Under the auspices of the Computational Complexity Foundation (CCF)
We consider Reed-Solomon (RS) codes whose evaluation points belong to a subfield, and give a linear-algebraic list decoding algorithm that can correct a fraction of errors approaching the code distance, while pinning down the candidate messages to a well-structured affine space of dimension a constant factor smaller than the code dimension.
By pre-coding the message polynomials into a subspace-evasive set, we get a Monte Carlo construction of a subcode of Reed-Solomon codes that can be list decoded from a fraction $(1-R-\epsilon)$ of errors in polynomial time (for any fixed $\epsilon > 0$) with a list size of $O(1/\epsilon)$. Our methods extend to algebraic-geometric (AG) codes, leading to a similar claim over constant-sized alphabets. This matches parameters of recent results based on folded variants of RS and AG codes, but our construction here gives subcodes of Reed-Solomon and AG codes themselves (albeit with restrictions on the evaluation points).
Further, the underlying algebraic idea also extends nicely to Gabidulin's construction of rank-metric codes based on linearized polynomials. This gives the first construction of positive rate rank-metric codes list decodable beyond half the distance, and in fact gives codes of rate $R$ list decodable up to the optimal $(1-R-\epsilon)$ fraction of rank errors. A similar claim holds for the closely related subspace codes studied by Koetter and Kschischang.

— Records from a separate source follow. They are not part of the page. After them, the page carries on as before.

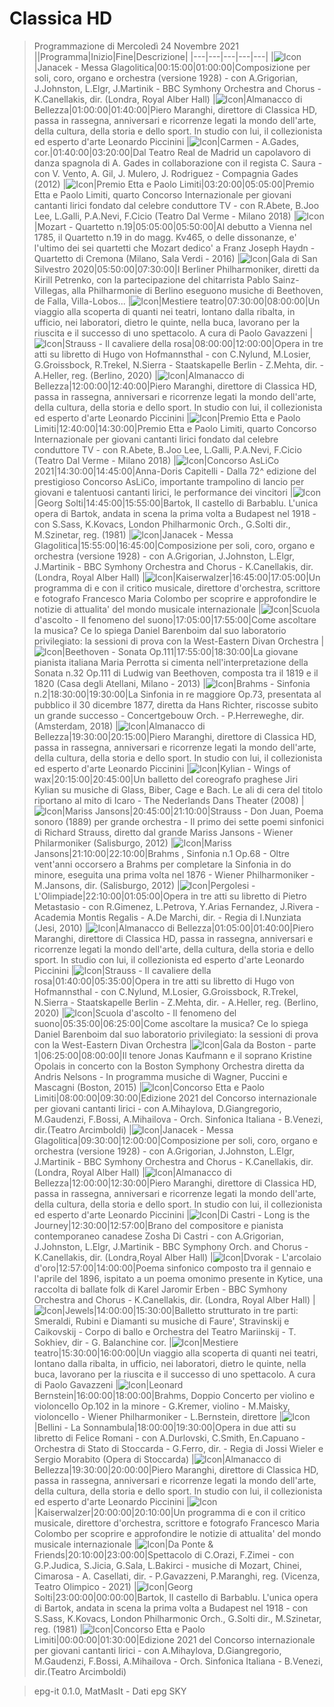 # Classica HD
> Programmazione di Mercoledì 24 Novembre 2021
||Programma|Inizio|Fine|Descrizione|
|---|---|---|---|---|
|![Icon](https://guidatv.sky.it/uuid/618f5ab5-d7c7-4ad2-8e14-420fbc644515/cover?md5ChecksumParam=a48881225cc582727e68ab362ec317c0)|Janacek - Messa Glagolitica|00:15:00|01:00:00|Composizione per soli, coro, organo e orchestra (versione 1928) - con A.Grigorian, J.Johnston, L.Elgr, J.Martinik - BBC Symhony Orchestra and Chorus - K.Canellakis, dir. (Londra, Royal Alber Hall)
|![Icon](https://guidatv.sky.it/uuid/8783cc70-8cc5-4c47-b032-3b88f314c03d/cover?md5ChecksumParam=1e68a0c028a4febebb01ee04199931d5)|Almanacco di Bellezza|01:00:00|01:40:00|Piero Maranghi, direttore di Classica HD, passa in rassegna, anniversari e ricorrenze legati la mondo dell'arte, della cultura, della storia e dello sport. In studio con lui, il collezionista ed esperto d'arte Leonardo Piccinini
|![Icon](https://guidatv.sky.it/uuid/796f1417-a417-4a91-bcba-429fbc120d0c/cover?md5ChecksumParam=5456498a7999aef3b2cca4d9b8178568)|Carmen - A.Gades, cor.|01:40:00|03:20:00|Dal Teatro Real de Madrid un capolavoro di danza spagnola di A. Gades in collaborazione con il regista C. Saura - con V. Vento, A. Gil, J. Mulero, J. Rodriguez - Compagnia Gades (2012)
|![Icon](https://guidatv.sky.it/uuid/intrattenimento_cover_oiOcEGjG-.png)|Premio Etta e Paolo Limiti|03:20:00|05:05:00|Premio Etta e Paolo Limiti, quarto Concorso Internazionale per giovani cantanti lirici fondato dal celebre conduttore TV - con R.Abete, B.Joo Lee, L.Galli, P.A.Nevi, F.Cicio (Teatro Dal Verme - Milano 2018)
|![Icon](https://guidatv.sky.it/uuid/5bd98903-e6fb-48c1-be54-9c06a86ff398/cover?md5ChecksumParam=95118f991eab14f08cc669bcaf97f412)|Mozart - Quartetto n.19|05:05:00|05:50:00|Al debutto a Vienna nel 1785, il Quartetto n.19 in do magg. Kv465, o delle dissonanze, e' l'ultimo dei sei quartetti che Mozart dedico' a Franz Joseph Haydn - Quartetto di Cremona (Milano, Sala Verdi - 2016)
|![Icon](https://guidatv.sky.it/uuid/b5eb2f39-f8ab-41bd-8b13-9658e0939f90/cover?md5ChecksumParam=73512bdba9e0b1d49be2b77eb1cbe401)|Gala di San Silvestro 2020|05:50:00|07:30:00|I Berliner Philharmoniker, diretti da Kirill Petrenko, con la partecipazione del chitarrista Pablo Sainz-Villegas, alla Philharmonie di Berlino eseguono musiche di Beethoven, de Falla, Villa-Lobos...
|![Icon](https://guidatv.sky.it/uuid/intrattenimento_cover_oiOcEGjG-.png)|Mestiere teatro|07:30:00|08:00:00|Un viaggio alla scoperta di quanti nei teatri, lontano dalla ribalta, in ufficio, nei laboratori, dietro le quinte, nella buca, lavorano per la riuscita e il successo di uno spettacolo. A cura di Paolo Gavazzeni
|![Icon](https://guidatv.sky.it/uuid/8054360a-e5ef-447c-8497-f625fead4e56/cover?md5ChecksumParam=0ab1354a65213302b729ec1f6c1c03ca)|Strauss - Il cavaliere della rosa|08:00:00|12:00:00|Opera in tre atti su libretto di Hugo von Hofmannsthal - con C.Nylund, M.Losier, G.Groissbock, R.Trekel, N.Sierra - Staatskapelle Berlin - Z.Mehta, dir. - A.Heller, reg. (Berlino, 2020)
|![Icon](https://guidatv.sky.it/uuid/b171067d-7caf-4b91-806f-0642c0ee9372/cover?md5ChecksumParam=1e68a0c028a4febebb01ee04199931d5)|Almanacco di Bellezza|12:00:00|12:40:00|Piero Maranghi, direttore di Classica HD, passa in rassegna, anniversari e ricorrenze legati la mondo dell'arte, della cultura, della storia e dello sport. In studio con lui, il collezionista ed esperto d'arte Leonardo Piccinini
|![Icon](https://guidatv.sky.it/uuid/intrattenimento_cover_oiOcEGjG-.png)|Premio Etta e Paolo Limiti|12:40:00|14:30:00|Premio Etta e Paolo Limiti, quarto Concorso Internazionale per giovani cantanti lirici fondato dal celebre conduttore TV - con R.Abete, B.Joo Lee, L.Galli, P.A.Nevi, F.Cicio (Teatro Dal Verme - Milano 2018)
|![Icon](https://guidatv.sky.it/uuid/intrattenimento_cover_oiOcEGjG-.png)|Concorso AsLiCo 2021|14:30:00|14:45:00|Anna-Doris Capitelli - Dalla 72^ edizione del prestigioso Concorso AsLiCo, importante trampolino di lancio per giovani e talentuosi cantanti lirici, le performance dei vincitori
|![Icon](https://guidatv.sky.it/uuid/intrattenimento_cover_oiOcEGjG-.png)|Georg Solti|14:45:00|15:55:00|Bartok, Il castello di Barbablu. L'unica opera di Bartok, andata in scena la prima volta a Budapest nel 1918 - con S.Sass, K.Kovacs, London Philharmonic Orch., G.Solti dir., M.Szinetar, reg. (1981)
|![Icon](https://guidatv.sky.it/uuid/618f5ab5-d7c7-4ad2-8e14-420fbc644515/cover?md5ChecksumParam=a48881225cc582727e68ab362ec317c0)|Janacek - Messa Glagolitica|15:55:00|16:45:00|Composizione per soli, coro, organo e orchestra (versione 1928) - con A.Grigorian, J.Johnston, L.Elgr, J.Martinik - BBC Symhony Orchestra and Chorus - K.Canellakis, dir. (Londra, Royal Alber Hall)
|![Icon](https://guidatv.sky.it/uuid/a6c36ccf-09ba-4db5-bc59-d5e8e934ffe1/cover?md5ChecksumParam=4ccc4dbe8edd41d7a30715cefec3ef74)|Kaiserwalzer|16:45:00|17:05:00|Un programma di e con il critico musicale, direttore d'orchestra, scrittore e fotografo Francesco Maria Colombo per scoprire e approfondire le notizie di attualita' del mondo musicale internazionale
|![Icon](https://guidatv.sky.it/uuid/48b5177a-50f7-4b64-ab1f-44229a41a9cd/cover?md5ChecksumParam=0c8d30dfa39843d891d82d67995ee69b)|Scuola d'ascolto - Il fenomeno del suono|17:05:00|17:55:00|Come ascoltare la musica? Ce lo spiega Daniel Barenboim dal suo laboratorio privilegiato: la sessioni di prova con la West-Eastern Divan Orchestra
|![Icon](https://guidatv.sky.it/uuid/2ef1f95f-3a94-44f2-a5f0-ce64030d0b2c/cover?md5ChecksumParam=cd728b3eafbac9e0ebca04c80d1bb203)|Beethoven - Sonata Op.111|17:55:00|18:30:00|La giovane pianista italiana Maria Perrotta si cimenta nell'interpretazione della Sonata n.32 Op.111 di Ludwig van Beethoven, composta tra il 1819 e il 1820 (Casa degli Atellani, Milano - 2013)
|![Icon](https://guidatv.sky.it/uuid/a1378bd8-f53c-4d4a-aa79-56d0b73024f7/cover?md5ChecksumParam=56ed06f46589265d48b011e2fde48c5f)|Brahms - Sinfonia n.2|18:30:00|19:30:00|La Sinfonia in re maggiore Op.73, presentata al pubblico il 30 dicembre 1877, diretta da Hans Richter, riscosse subito un grande successo - Concertgebouw Orch. - P.Herreweghe, dir. (Amsterdam, 2018)
|![Icon](https://guidatv.sky.it/uuid/b171067d-7caf-4b91-806f-0642c0ee9372/cover?md5ChecksumParam=1e68a0c028a4febebb01ee04199931d5)|Almanacco di Bellezza|19:30:00|20:15:00|Piero Maranghi, direttore di Classica HD, passa in rassegna, anniversari e ricorrenze legati la mondo dell'arte, della cultura, della storia e dello sport. In studio con lui, il collezionista ed esperto d'arte Leonardo Piccinini
|![Icon](https://guidatv.sky.it/uuid/intrattenimento_cover_oiOcEGjG-.png)|Kylian - Wings of wax|20:15:00|20:45:00|Un balletto del coreografo praghese Jiri Kylian su musiche di Glass, Biber, Cage e Bach. Le ali di cera del titolo riportano al mito di Icaro - The Nederlands Dans Theater (2008)
|![Icon](https://guidatv.sky.it/uuid/9fefdd1c-ba90-4f67-875c-a538a3fd1661/cover?md5ChecksumParam=d693f1323c9d6e58f030e0cca945ed0d)|Mariss Jansons|20:45:00|21:10:00|Strauss - Don Juan, Poema sonoro (1889) per grande orchestra - Il primo dei sette poemi sinfonici di Richard Strauss, diretto dal grande Mariss Jansons - Wiener Philarmoniker (Salisburgo, 2012)
|![Icon](https://guidatv.sky.it/uuid/9fefdd1c-ba90-4f67-875c-a538a3fd1661/cover?md5ChecksumParam=d693f1323c9d6e58f030e0cca945ed0d)|Mariss Jansons|21:10:00|22:10:00|Brahms , Sinfonia n.1 Op.68 - Oltre vent'anni occorsero a Brahms per completare la Sinfonia in do minore, eseguita una prima volta nel 1876 - Wiener Philharmoniker - M.Jansons, dir. (Salisburgo, 2012)
|![Icon](https://guidatv.sky.it/uuid/intrattenimento_cover_oiOcEGjG-.png)|Pergolesi - L'Olimpiade|22:10:00|01:05:00|Opera in tre atti su libretto di Pietro Metastasio - con R.Gimenez, L.Petrova, Y.Arias Fernandez, J.Rivera - Academia Montis Regalis - A.De Marchi, dir. - Regia di I.Nunziata (Jesi, 2010)
|![Icon](https://guidatv.sky.it/uuid/b171067d-7caf-4b91-806f-0642c0ee9372/cover?md5ChecksumParam=1e68a0c028a4febebb01ee04199931d5)|Almanacco di Bellezza|01:05:00|01:40:00|Piero Maranghi, direttore di Classica HD, passa in rassegna, anniversari e ricorrenze legati la mondo dell'arte, della cultura, della storia e dello sport. In studio con lui, il collezionista ed esperto d'arte Leonardo Piccinini
|![Icon](https://guidatv.sky.it/uuid/8054360a-e5ef-447c-8497-f625fead4e56/cover?md5ChecksumParam=0ab1354a65213302b729ec1f6c1c03ca)|Strauss - Il cavaliere della rosa|01:40:00|05:35:00|Opera in tre atti su libretto di Hugo von Hofmannsthal - con C.Nylund, M.Losier, G.Groissbock, R.Trekel, N.Sierra - Staatskapelle Berlin - Z.Mehta, dir. - A.Heller, reg. (Berlino, 2020)
|![Icon](https://guidatv.sky.it/uuid/48b5177a-50f7-4b64-ab1f-44229a41a9cd/cover?md5ChecksumParam=0c8d30dfa39843d891d82d67995ee69b)|Scuola d'ascolto - Il fenomeno del suono|05:35:00|06:25:00|Come ascoltare la musica? Ce lo spiega Daniel Barenboim dal suo laboratorio privilegiato: la sessioni di prova con la West-Eastern Divan Orchestra
|![Icon](https://guidatv.sky.it/uuid/d2654674-bf05-4117-adb1-7af33a2f3229/cover?md5ChecksumParam=2d7985c9fa21dc270ca82764e90fa458)|Gala da Boston - parte 1|06:25:00|08:00:00|Il tenore Jonas Kaufmann e il soprano Kristine Opolais in concerto con la Boston Symphony Orchestra diretta da Andris Nelsons - In programma musiche di Wagner, Puccini e Mascagni (Boston, 2015)
|![Icon](https://guidatv.sky.it/uuid/c38c3d52-8441-4e83-93f9-1556a73064e8/cover?md5ChecksumParam=f5f74f8a6cb4041d2f1b5d5c2c25075a)|Concorso Etta e Paolo Limiti|08:00:00|09:30:00|Edizione 2021 del Concorso internazionale per giovani cantanti lirici - con A.Mihaylova, D.Giangregorio, M.Gaudenzi, F.Bossi, A.Mihailova - Orch. Sinfonica Italiana - B.Venezi, dir.(Teatro Arcimboldi)
|![Icon](https://guidatv.sky.it/uuid/618f5ab5-d7c7-4ad2-8e14-420fbc644515/cover?md5ChecksumParam=a48881225cc582727e68ab362ec317c0)|Janacek - Messa Glagolitica|09:30:00|12:00:00|Composizione per soli, coro, organo e orchestra (versione 1928) - con A.Grigorian, J.Johnston, L.Elgr, J.Martinik - BBC Symhony Orchestra and Chorus - K.Canellakis, dir. (Londra, Royal Alber Hall)
|![Icon](https://guidatv.sky.it/uuid/aaf7e8f5-f234-4a53-bc13-294f6cc29777/cover?md5ChecksumParam=1e68a0c028a4febebb01ee04199931d5)|Almanacco di Bellezza|12:00:00|12:30:00|Piero Maranghi, direttore di Classica HD, passa in rassegna, anniversari e ricorrenze legati la mondo dell'arte, della cultura, della storia e dello sport. In studio con lui, il collezionista ed esperto d'arte Leonardo Piccinini
|![Icon](https://guidatv.sky.it/uuid/intrattenimento_cover_oiOcEGjG-.png)|Di Castri - Long is the Journey|12:30:00|12:57:00|Brano del compositore e pianista contemporaneo canadese Zosha Di Castri - con A.Grigorian, J.Johnston, L.Elgr, J.Martinik - BBC Symphony Orch. and Chorus - K.Canellakis, dir. (Londra,Royal Alber Hall)
|![Icon](https://guidatv.sky.it/uuid/fe04b589-5f7b-4e3f-a208-4761a71cccea/cover?md5ChecksumParam=4e83d539164064958136de2b3f387fa5)|Dvorak - L'arcolaio d'oro|12:57:00|14:00:00|Poema sinfonico composto tra il gennaio e l'aprile del 1896, ispitato a un poema omonimo presente in Kytice, una raccolta di ballate folk di Karel Jaromir Erben - BBC Symhony Orchestra and Chorus - K.Canellakis, dir. (Londra, Royal Alber Hall)
|![Icon](https://guidatv.sky.it/uuid/181bcf15-7ec0-444d-b2a1-b32dd505acbd/cover?md5ChecksumParam=55cbe48fb2f97face8eb94db92bd8552)|Jewels|14:00:00|15:30:00|Balletto strutturato in tre parti: Smeraldi, Rubini e Diamanti su musiche di Faure', Stravinskij e Caikovskij - Corpo di ballo e Orchestra del Teatro Mariinskij - T. Sokhiev, dir - G. Balanchine cor.
|![Icon](https://guidatv.sky.it/uuid/intrattenimento_cover_oiOcEGjG-.png)|Mestiere teatro|15:30:00|16:00:00|Un viaggio alla scoperta di quanti nei teatri, lontano dalla ribalta, in ufficio, nei laboratori, dietro le quinte, nella buca, lavorano per la riuscita e il successo di uno spettacolo. A cura di Paolo Gavazzeni
|![Icon](https://guidatv.sky.it/uuid/9e560beb-d4eb-4b5e-bf5f-6211071c7288/cover?md5ChecksumParam=654bfbaa07c0dfd56c0a787b126295cb)|Leonard Bernstein|16:00:00|18:00:00|Brahms, Doppio Concerto per violino e violoncello Op.102 in la minore - G.Kremer, violino - M.Maisky, violoncello - Wiener Philharmoniker - L.Bernstein, direttore
|![Icon](https://guidatv.sky.it/uuid/77a64006-9389-40fd-b976-db810ae0c514/cover?md5ChecksumParam=00ef20ac14e6a3609959c1331ee290e4)|Bellini - La Sonnambula|18:00:00|19:30:00|Opera in due atti su libretto di Felice Romani - con A.Durlovski, C.Smith, En.Capuano - Orchestra di Stato di Stoccarda - G.Ferro, dir. - Regia di Jossi Wieler e Sergio Morabito (Opera di Stoccarda)
|![Icon](https://guidatv.sky.it/uuid/aaf7e8f5-f234-4a53-bc13-294f6cc29777/cover?md5ChecksumParam=1e68a0c028a4febebb01ee04199931d5)|Almanacco di Bellezza|19:30:00|20:00:00|Piero Maranghi, direttore di Classica HD, passa in rassegna, anniversari e ricorrenze legati la mondo dell'arte, della cultura, della storia e dello sport. In studio con lui, il collezionista ed esperto d'arte Leonardo Piccinini
|![Icon](https://guidatv.sky.it/uuid/intrattenimento_cover_oiOcEGjG-.png)|Kaiserwalzer|20:00:00|20:10:00|Un programma di e con il critico musicale, direttore d'orchestra, scrittore e fotografo Francesco Maria Colombo per scoprire e approfondire le notizie di attualita' del mondo musicale internazionale
|![Icon](https://guidatv.sky.it/uuid/8e468b09-1cbd-4bcb-85fe-5d23a3fcedce/cover?md5ChecksumParam=a5d77f72f9969cfd464ac701e46cde87)|Da Ponte &amp; Friends|20:10:00|23:00:00|Spettacolo di C.Orazi, F.Zimei - con G.P.Judica, S.Jicia, G.Sala, L.Bakirci - musiche di Mozart, Chinei, Cimarosa - A. Casellati, dir. - P.Gavazzeni, P.Maranghi, reg. (Vicenza, Teatro Olimpico - 2021)
|![Icon](https://guidatv.sky.it/uuid/intrattenimento_cover_oiOcEGjG-.png)|Georg Solti|23:00:00|00:00:00|Bartok, Il castello di Barbablu. L'unica opera di Bartok, andata in scena la prima volta a Budapest nel 1918 - con S.Sass, K.Kovacs, London Philharmonic Orch., G.Solti dir., M.Szinetar, reg. (1981)
|![Icon](https://guidatv.sky.it/uuid/c38c3d52-8441-4e83-93f9-1556a73064e8/cover?md5ChecksumParam=f5f74f8a6cb4041d2f1b5d5c2c25075a)|Concorso Etta e Paolo Limiti|00:00:00|01:30:00|Edizione 2021 del Concorso internazionale per giovani cantanti lirici - con A.Mihaylova, D.Giangregorio, M.Gaudenzi, F.Bossi, A.Mihailova - Orch. Sinfonica Italiana - B.Venezi, dir.(Teatro Arcimboldi)


 > epg-it 0.1.0, MatMasIt - Dati epg SKY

We introduce a new notion called "subspace designs" as another way to pre-code messages and prune the subspace of candidate solutions. Using these, we also get a *deterministic* construction of a polynomial time list decodable subcode of RS codes. By using a cascade of several subspace designs, we extend our approach to AG codes, which gives the first deterministic construction of an algebraic code family of rate $R$ with efficient list decoding from $1-R-\epsilon$ fraction of errors over an alphabet of constant size (that depends only on $\epsilon$). The list size bound is almost a constant (governed by $\log^*$ (block length)), and the code can be constructed in quasi-polynomial time. Finding more efficient constructions of subspace designs is an interesting problem in pseudorandomness arising out of our work.